(Collected data)

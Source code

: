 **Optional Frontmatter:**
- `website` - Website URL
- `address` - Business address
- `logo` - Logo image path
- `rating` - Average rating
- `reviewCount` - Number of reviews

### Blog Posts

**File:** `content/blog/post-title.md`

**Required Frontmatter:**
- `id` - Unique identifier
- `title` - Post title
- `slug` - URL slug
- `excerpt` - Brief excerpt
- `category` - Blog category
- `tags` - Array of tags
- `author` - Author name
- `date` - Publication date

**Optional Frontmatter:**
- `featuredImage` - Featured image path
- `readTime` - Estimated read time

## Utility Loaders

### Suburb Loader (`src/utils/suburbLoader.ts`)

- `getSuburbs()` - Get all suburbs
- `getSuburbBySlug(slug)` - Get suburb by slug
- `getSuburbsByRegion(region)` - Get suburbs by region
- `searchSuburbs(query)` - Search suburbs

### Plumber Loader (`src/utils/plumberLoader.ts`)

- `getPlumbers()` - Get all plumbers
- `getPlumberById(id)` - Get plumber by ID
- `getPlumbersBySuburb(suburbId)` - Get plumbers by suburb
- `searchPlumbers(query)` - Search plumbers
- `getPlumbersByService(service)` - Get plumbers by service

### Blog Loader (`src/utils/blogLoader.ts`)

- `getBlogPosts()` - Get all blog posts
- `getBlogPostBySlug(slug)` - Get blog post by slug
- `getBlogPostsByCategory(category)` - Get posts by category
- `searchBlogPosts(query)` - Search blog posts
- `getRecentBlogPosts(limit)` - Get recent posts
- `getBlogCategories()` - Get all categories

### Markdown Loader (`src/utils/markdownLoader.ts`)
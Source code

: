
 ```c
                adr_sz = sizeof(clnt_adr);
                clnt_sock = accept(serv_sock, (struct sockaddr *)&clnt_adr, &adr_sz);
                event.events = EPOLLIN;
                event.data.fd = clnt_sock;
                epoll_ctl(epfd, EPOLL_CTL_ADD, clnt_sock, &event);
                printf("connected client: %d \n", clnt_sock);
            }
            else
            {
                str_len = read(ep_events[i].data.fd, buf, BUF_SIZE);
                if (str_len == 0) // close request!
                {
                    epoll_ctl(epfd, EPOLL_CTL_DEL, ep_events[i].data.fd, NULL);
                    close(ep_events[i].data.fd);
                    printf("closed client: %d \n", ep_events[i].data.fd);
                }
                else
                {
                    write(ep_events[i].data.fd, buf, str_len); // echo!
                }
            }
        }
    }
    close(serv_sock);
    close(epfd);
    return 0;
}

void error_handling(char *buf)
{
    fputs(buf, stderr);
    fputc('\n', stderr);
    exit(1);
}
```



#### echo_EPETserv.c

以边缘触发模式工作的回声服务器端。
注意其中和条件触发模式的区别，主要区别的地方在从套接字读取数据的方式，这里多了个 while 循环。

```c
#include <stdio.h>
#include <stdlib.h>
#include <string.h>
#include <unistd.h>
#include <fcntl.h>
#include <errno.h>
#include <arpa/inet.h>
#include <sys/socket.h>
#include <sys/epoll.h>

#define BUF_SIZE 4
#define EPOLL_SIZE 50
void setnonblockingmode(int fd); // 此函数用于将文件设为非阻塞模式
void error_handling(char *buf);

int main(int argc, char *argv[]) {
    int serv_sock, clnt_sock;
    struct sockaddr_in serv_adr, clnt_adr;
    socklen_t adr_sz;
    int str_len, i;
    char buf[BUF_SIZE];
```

Problem to work on:
Can you write out the lines above, from the first one through the one containing "- Blog category", exactly as they appear and nothing more?

Result of the task:
Source code

: **Optional Frontmatter:**
- `website` - Website URL
- `address` - Business address
- `logo` - Logo image path
- `rating` - Average rating
- `reviewCount` - Number of reviews

### Blog Posts

**File:** `content/blog/post-title.md`

**Required Frontmatter:**
- `id` - Unique identifier
- `title` - Post title
- `slug` - URL slug
- `excerpt` - Brief excerpt
- `category` - Blog category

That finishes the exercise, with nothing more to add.